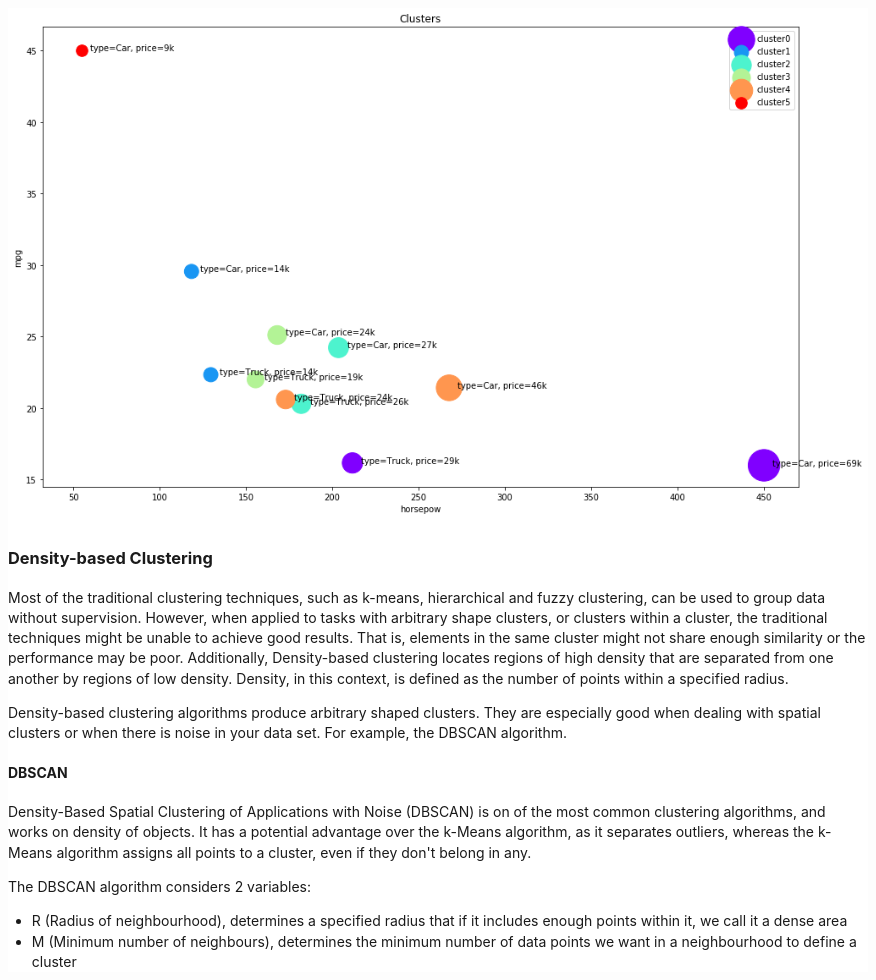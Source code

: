 ![cars_clusters2](../Images/cars_clusters2.png)
	</li>
	</ul>
</ol>


### Density-based Clustering
Most of the traditional clustering techniques, such as k-means, hierarchical and fuzzy clustering, can be used to group data without supervision. However, when applied to tasks with arbitrary shape clusters, or clusters within a cluster, the traditional techniques might be unable to achieve good results. That is, elements in the same cluster might not share enough similarity or the performance may be poor. Additionally, Density-based clustering locates regions of high density that are separated from one another by regions of low density. Density, in this context, is defined as the number of points within a specified radius.

Density-based clustering algorithms produce arbitrary shaped clusters. They are especially good when dealing with spatial clusters or when there is noise in your data set. For example, the DBSCAN algorithm. 

#### DBSCAN
Density-Based Spatial Clustering of Applications with Noise (DBSCAN) is on of the most common clustering algorithms, and works on density of objects. It has a potential advantage over the k-Means algorithm, as it separates outliers, whereas the k-Means algorithm assigns all points to a cluster, even if they don't belong in any. 

The DBSCAN algorithm considers 2 variables:
- R (Radius of neighbourhood), determines a specified radius that if it includes enough points within it, we call it a dense area
- M (Minimum number of neighbours), determines the minimum number of data points we want in a neighbourhood to define a cluster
+++
**TASK BRIEF:**
Lines holding the string "determines": find them in the listing above and copy each one.

**EXPECTED OUTPUT:**
- R (Radius of neighbourhood), determines a specified radius that if it includes enough points within it, we call it a dense area
- M (Minimum number of neighbours), determines the minimum number of data points we want in a neighbourhood to define a cluster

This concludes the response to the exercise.